Contract changes and scope

In this case, the complexity of the solution required to meet De Beers’ high level requirements only became clear to Atos once the project was well under-way and after the fixed price had been agreed. Atos argued that, in certain specific instances, where a more complex solution was required than originally envisaged, this should be treated as a contract “Change”, entitling it to additional payment.

The Court had to first determine the baseline against which “changes” should be measured. The relevant parts of the contract stated:

“The Supplier shall work closely with the Customer’s business user representatives to refine and further detail the requirements set out in the Specifications (Schedule 2) during the Detailed Analysis phase” and
“The System will be delivered in accordance with the Specifications [set out in named documents] as the same may be enhanced or clarified by the Detailed Design.”

De Beers argued that the specifications were "living" documents and that Atos was under an obligation to deliver a system to support the requirements set out in the final version of the specifications. The versions that existed at the date of the contract were irrelevant. Atos argued that the scope of the project was defined in the specifications in their form at the contract date. The words “as the same may be enhanced” simply showed that the specifications were not frozen in time. The Court agreed with Atos and took as the baseline the specifications in their form at the contract date.

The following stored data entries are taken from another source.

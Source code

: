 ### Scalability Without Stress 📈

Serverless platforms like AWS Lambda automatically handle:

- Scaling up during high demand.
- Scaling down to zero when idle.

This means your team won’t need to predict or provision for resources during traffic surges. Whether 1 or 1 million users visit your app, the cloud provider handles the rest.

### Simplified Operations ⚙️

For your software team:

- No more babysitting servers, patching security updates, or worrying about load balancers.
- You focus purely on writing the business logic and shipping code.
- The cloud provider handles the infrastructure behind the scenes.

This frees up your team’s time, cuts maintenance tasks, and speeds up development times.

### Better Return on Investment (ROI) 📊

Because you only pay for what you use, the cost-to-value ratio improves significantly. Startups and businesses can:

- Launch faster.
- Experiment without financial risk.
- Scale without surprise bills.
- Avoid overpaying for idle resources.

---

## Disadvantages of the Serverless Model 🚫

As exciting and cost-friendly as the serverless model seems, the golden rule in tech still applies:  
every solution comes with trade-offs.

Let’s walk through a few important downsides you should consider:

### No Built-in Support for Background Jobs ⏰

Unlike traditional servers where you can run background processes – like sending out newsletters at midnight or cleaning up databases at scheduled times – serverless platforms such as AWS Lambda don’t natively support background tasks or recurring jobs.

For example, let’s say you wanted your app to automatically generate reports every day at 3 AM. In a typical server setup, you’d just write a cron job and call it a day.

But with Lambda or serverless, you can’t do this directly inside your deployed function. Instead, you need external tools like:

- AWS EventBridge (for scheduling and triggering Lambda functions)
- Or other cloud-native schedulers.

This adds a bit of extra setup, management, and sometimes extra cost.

The court then had to consider whether each item of “additional” work claimed by Atos was a contract “Change”. Referring to agreed expert evidence, the court drew a distinction between changes in “breadth" - defined by the expert as “changes that introduce functionality that was clearly outside the scope of the project when it was planned and which may even have been explicitly stated to be out of scope”; and changes in “depth” - “changes that add scale or complexity to the work that was legitimately envisaged on the basis of the stated requirement, but that do not extend the functionality into wholly new areas”. Changes in breadth would entitle Atos to additional payment; changes in depth would not. In this case, the court ruled that most of the changes claimed by Atos were changes in depth.

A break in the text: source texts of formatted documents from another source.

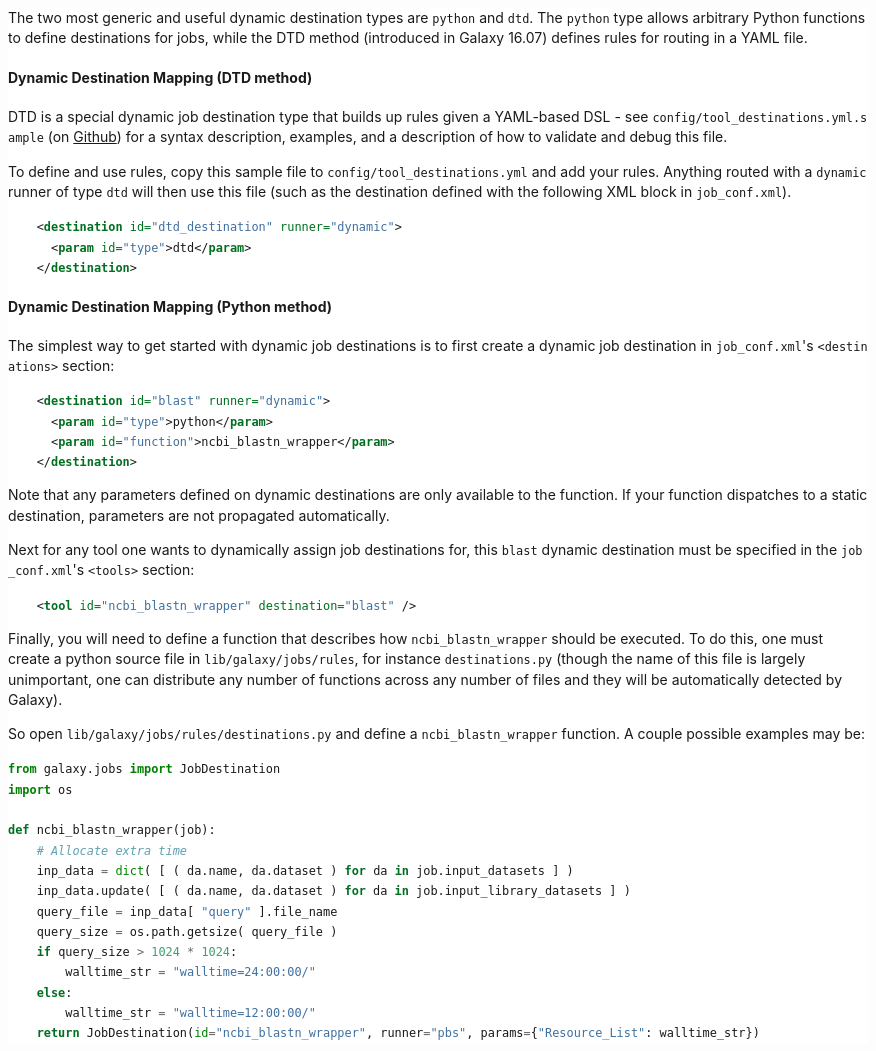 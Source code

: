 The two most generic and useful dynamic destination types are `python` and `dtd`. The `python` type allows arbitrary Python functions to define destinations for jobs, while the DTD method (introduced in Galaxy 16.07) defines rules for routing in a YAML file.

#### Dynamic Destination Mapping (DTD method)

DTD is a special dynamic job destination type that builds up rules given a YAML-based DSL - see `config/tool_destinations.yml.sample` (on [Github](https://github.com/galaxyproject/galaxy/blob/dev/config/tool_destinations.yml.sample)) for a syntax description, examples, and a description of how to validate and debug this file.

To define and use rules, copy this sample file to `config/tool_destinations.yml` and add your rules. Anything routed with a `dynamic` runner of type `dtd` will then use this file (such as the destination defined with the following XML block in `job_conf.xml`).

```xml
    <destination id="dtd_destination" runner="dynamic">
      <param id="type">dtd</param>
    </destination>
```

#### Dynamic Destination Mapping (Python method)

The simplest way to get started with dynamic job destinations is to first create a dynamic job destination in `job_conf.xml`'s `<destinations>` section:

```xml
    <destination id="blast" runner="dynamic">
      <param id="type">python</param>
      <param id="function">ncbi_blastn_wrapper</param>
    </destination>
```


Note that any parameters defined on dynamic destinations are only available to the function. If your function dispatches to a static destination, parameters are not propagated automatically.

Next for any tool one wants to dynamically assign job destinations for, this `blast` dynamic destination must be specified in the `job_conf.xml`'s `<tools>` section:

```xml
    <tool id="ncbi_blastn_wrapper" destination="blast" />
```

Finally, you will need to define a function that describes how `ncbi_blastn_wrapper` should be executed. To do this, one must create a python source file in `lib/galaxy/jobs/rules`, for instance `destinations.py` (though the name of this file is largely unimportant, one can distribute any number of functions across any number of files and they will be automatically detected by Galaxy).

So open `lib/galaxy/jobs/rules/destinations.py` and define a `ncbi_blastn_wrapper` function. A couple possible examples may be:

```python
from galaxy.jobs import JobDestination
import os

def ncbi_blastn_wrapper(job):
    # Allocate extra time
    inp_data = dict( [ ( da.name, da.dataset ) for da in job.input_datasets ] )
    inp_data.update( [ ( da.name, da.dataset ) for da in job.input_library_datasets ] )
    query_file = inp_data[ "query" ].file_name
    query_size = os.path.getsize( query_file )
    if query_size > 1024 * 1024:
        walltime_str = "walltime=24:00:00/"
    else:
        walltime_str = "walltime=12:00:00/"
    return JobDestination(id="ncbi_blastn_wrapper", runner="pbs", params={"Resource_List": walltime_str})

```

Comment:  Drafting an iterative development contract, particularly on a fixed price basis, presents challenges, especially when it comes to defining the scope of the project. Suppliers will want to ensure that they are suitably protected against any nasty surprises, and whilst change control procedures work well where the functional and technical specifications for the solution are agreed up-front in considerable detail, they are much harder to apply against a high level set of business requirements that the parties intend will evolve during performance of the contract. A customer may prefer the certainty of a fixed price arrangement, but that comes at a price as suppliers are likely to build-in a high risk premium. Contract mechanisms such as baseline assumptions and dependences can help to mitigate, but cannot eliminate, the risk of scope creep.

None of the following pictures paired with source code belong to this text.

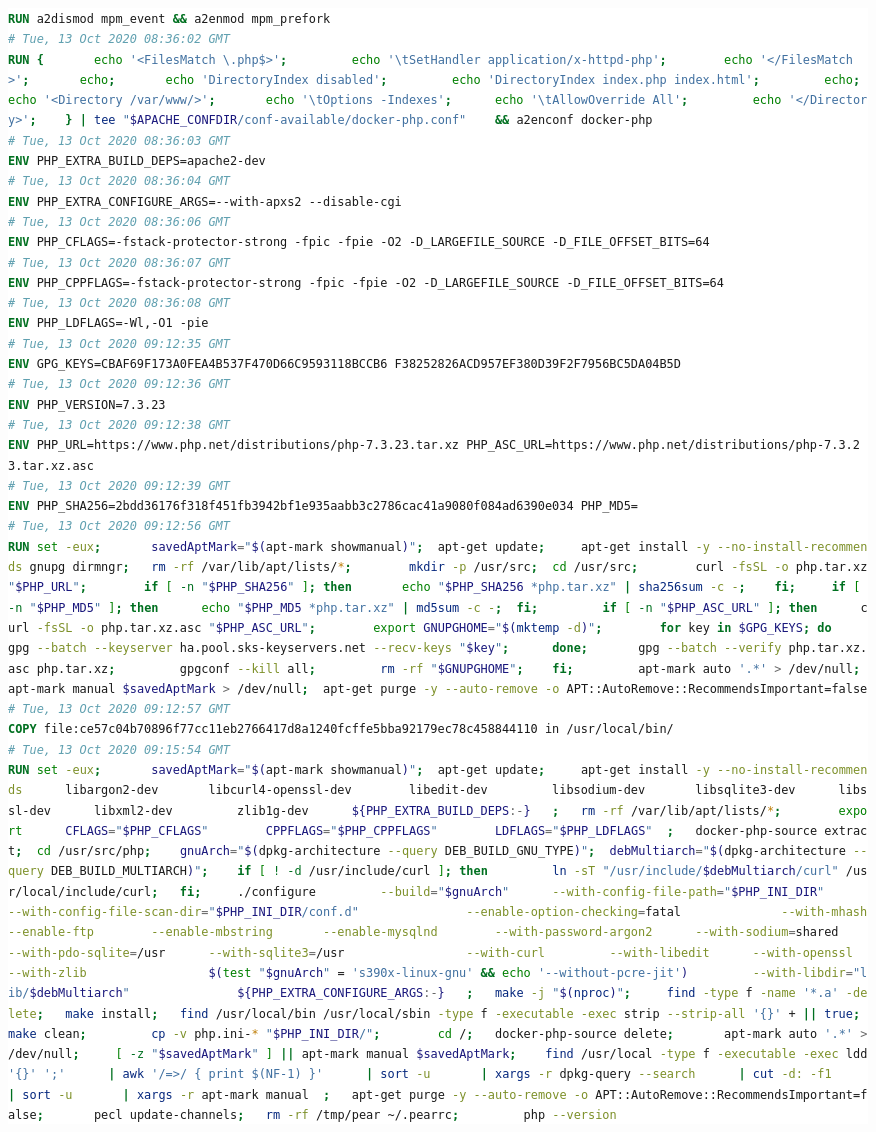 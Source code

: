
 ```dockerfile
RUN a2dismod mpm_event && a2enmod mpm_prefork
# Tue, 13 Oct 2020 08:36:02 GMT
RUN { 		echo '<FilesMatch \.php$>'; 		echo '\tSetHandler application/x-httpd-php'; 		echo '</FilesMatch>'; 		echo; 		echo 'DirectoryIndex disabled'; 		echo 'DirectoryIndex index.php index.html'; 		echo; 		echo '<Directory /var/www/>'; 		echo '\tOptions -Indexes'; 		echo '\tAllowOverride All'; 		echo '</Directory>'; 	} | tee "$APACHE_CONFDIR/conf-available/docker-php.conf" 	&& a2enconf docker-php
# Tue, 13 Oct 2020 08:36:03 GMT
ENV PHP_EXTRA_BUILD_DEPS=apache2-dev
# Tue, 13 Oct 2020 08:36:04 GMT
ENV PHP_EXTRA_CONFIGURE_ARGS=--with-apxs2 --disable-cgi
# Tue, 13 Oct 2020 08:36:06 GMT
ENV PHP_CFLAGS=-fstack-protector-strong -fpic -fpie -O2 -D_LARGEFILE_SOURCE -D_FILE_OFFSET_BITS=64
# Tue, 13 Oct 2020 08:36:07 GMT
ENV PHP_CPPFLAGS=-fstack-protector-strong -fpic -fpie -O2 -D_LARGEFILE_SOURCE -D_FILE_OFFSET_BITS=64
# Tue, 13 Oct 2020 08:36:08 GMT
ENV PHP_LDFLAGS=-Wl,-O1 -pie
# Tue, 13 Oct 2020 09:12:35 GMT
ENV GPG_KEYS=CBAF69F173A0FEA4B537F470D66C9593118BCCB6 F38252826ACD957EF380D39F2F7956BC5DA04B5D
# Tue, 13 Oct 2020 09:12:36 GMT
ENV PHP_VERSION=7.3.23
# Tue, 13 Oct 2020 09:12:38 GMT
ENV PHP_URL=https://www.php.net/distributions/php-7.3.23.tar.xz PHP_ASC_URL=https://www.php.net/distributions/php-7.3.23.tar.xz.asc
# Tue, 13 Oct 2020 09:12:39 GMT
ENV PHP_SHA256=2bdd36176f318f451fb3942bf1e935aabb3c2786cac41a9080f084ad6390e034 PHP_MD5=
# Tue, 13 Oct 2020 09:12:56 GMT
RUN set -eux; 		savedAptMark="$(apt-mark showmanual)"; 	apt-get update; 	apt-get install -y --no-install-recommends gnupg dirmngr; 	rm -rf /var/lib/apt/lists/*; 		mkdir -p /usr/src; 	cd /usr/src; 		curl -fsSL -o php.tar.xz "$PHP_URL"; 		if [ -n "$PHP_SHA256" ]; then 		echo "$PHP_SHA256 *php.tar.xz" | sha256sum -c -; 	fi; 	if [ -n "$PHP_MD5" ]; then 		echo "$PHP_MD5 *php.tar.xz" | md5sum -c -; 	fi; 		if [ -n "$PHP_ASC_URL" ]; then 		curl -fsSL -o php.tar.xz.asc "$PHP_ASC_URL"; 		export GNUPGHOME="$(mktemp -d)"; 		for key in $GPG_KEYS; do 			gpg --batch --keyserver ha.pool.sks-keyservers.net --recv-keys "$key"; 		done; 		gpg --batch --verify php.tar.xz.asc php.tar.xz; 		gpgconf --kill all; 		rm -rf "$GNUPGHOME"; 	fi; 		apt-mark auto '.*' > /dev/null; 	apt-mark manual $savedAptMark > /dev/null; 	apt-get purge -y --auto-remove -o APT::AutoRemove::RecommendsImportant=false
# Tue, 13 Oct 2020 09:12:57 GMT
COPY file:ce57c04b70896f77cc11eb2766417d8a1240fcffe5bba92179ec78c458844110 in /usr/local/bin/ 
# Tue, 13 Oct 2020 09:15:54 GMT
RUN set -eux; 		savedAptMark="$(apt-mark showmanual)"; 	apt-get update; 	apt-get install -y --no-install-recommends 		libargon2-dev 		libcurl4-openssl-dev 		libedit-dev 		libsodium-dev 		libsqlite3-dev 		libssl-dev 		libxml2-dev 		zlib1g-dev 		${PHP_EXTRA_BUILD_DEPS:-} 	; 	rm -rf /var/lib/apt/lists/*; 		export 		CFLAGS="$PHP_CFLAGS" 		CPPFLAGS="$PHP_CPPFLAGS" 		LDFLAGS="$PHP_LDFLAGS" 	; 	docker-php-source extract; 	cd /usr/src/php; 	gnuArch="$(dpkg-architecture --query DEB_BUILD_GNU_TYPE)"; 	debMultiarch="$(dpkg-architecture --query DEB_BUILD_MULTIARCH)"; 	if [ ! -d /usr/include/curl ]; then 		ln -sT "/usr/include/$debMultiarch/curl" /usr/local/include/curl; 	fi; 	./configure 		--build="$gnuArch" 		--with-config-file-path="$PHP_INI_DIR" 		--with-config-file-scan-dir="$PHP_INI_DIR/conf.d" 				--enable-option-checking=fatal 				--with-mhash 				--enable-ftp 		--enable-mbstring 		--enable-mysqlnd 		--with-password-argon2 		--with-sodium=shared 		--with-pdo-sqlite=/usr 		--with-sqlite3=/usr 				--with-curl 		--with-libedit 		--with-openssl 		--with-zlib 				$(test "$gnuArch" = 's390x-linux-gnu' && echo '--without-pcre-jit') 		--with-libdir="lib/$debMultiarch" 				${PHP_EXTRA_CONFIGURE_ARGS:-} 	; 	make -j "$(nproc)"; 	find -type f -name '*.a' -delete; 	make install; 	find /usr/local/bin /usr/local/sbin -type f -executable -exec strip --strip-all '{}' + || true; 	make clean; 		cp -v php.ini-* "$PHP_INI_DIR/"; 		cd /; 	docker-php-source delete; 		apt-mark auto '.*' > /dev/null; 	[ -z "$savedAptMark" ] || apt-mark manual $savedAptMark; 	find /usr/local -type f -executable -exec ldd '{}' ';' 		| awk '/=>/ { print $(NF-1) }' 		| sort -u 		| xargs -r dpkg-query --search 		| cut -d: -f1 		| sort -u 		| xargs -r apt-mark manual 	; 	apt-get purge -y --auto-remove -o APT::AutoRemove::RecommendsImportant=false; 		pecl update-channels; 	rm -rf /tmp/pear ~/.pearrc; 		php --version
```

The difference between “deliberate default” and “wilful misconduct”

It is common for liability for “wilful misconduct” or “deliberate default” to be carved out from the liability caps in a contract so that the parties have unlimited liability for resulting losses. Although there are a number of cases on the meaning of “wilful misconduct”, before De Beers there was little judicial guidance on the meaning of “deliberate default”. In this case, the judge said:

  • Wilful misconduct is wider than deliberate default; and encompasses deliberate default.
  • Wilful misconduct refers to conduct by a person who knows that he is committing and intends to commit a breach, or is reckless whether or not he does so.
  • There will be a deliberate default if the relevant person knows that their act is a default. If the person is merely reckless, the default will not be “deliberate”. De Beers had tried to argue that deliberate default includes any deliberate conduct (as opposed to something done accidentally or inadvertently) that happens to result in a default, whether or not that was intended. The judge said that he did not have an issue with De Beers’ argument as a concept. However, he rejected De Beers’ argument because, in the context of this particular contract, he found it hard to envisage any sort of conduct which would fall within this interpretation. 

 

Comment: The judge’s comments provide some welcome guidance on the possible distinction between wilful misconduct and deliberate default. However, the judge was careful to make clear that his interpretation was particular to this contract. The courts might well take a different interpretation of the same words in a different contract. When drafting an exclusion clause:

  • In order to be certain that a carve-out covers both intentional and reckless defaults, the safest course is to use the phase “wilful misconduct”.
  • If you intend to carve-out from the caps on liability defaults committed intentionally, but not those committed recklessly, then using the phrase “deliberate default” might (but will not necessarily) achieve this. A safer course would be state expressly that liability for defaults committed recklessly fall within the liability caps.


Allegations of repudiatory breach

The Court dealt swiftly with Atos’s claim against De Beers for repudiatory breach. Although De Beers had breached the contract by withholding payment, this was not sufficiently serious to amount to a repudiatory breach.
The Court then turned to Atos’s conduct. Atos had an express right to suspend performance for non payment “until such time the due amounts are paid to the Supplier”. The court’s view was that Atos had not exercised this right at all. Instead, Atos had threatened to suspend performance unless De Beers agreed to vary the commercial terms of the contract. In so doing, Atos had made clear that it was not prepared to continue to perform under the existing contract. This amounted to an anticipatory repudiatory breach, which entitled De Beers’ to treat the contract as at an end.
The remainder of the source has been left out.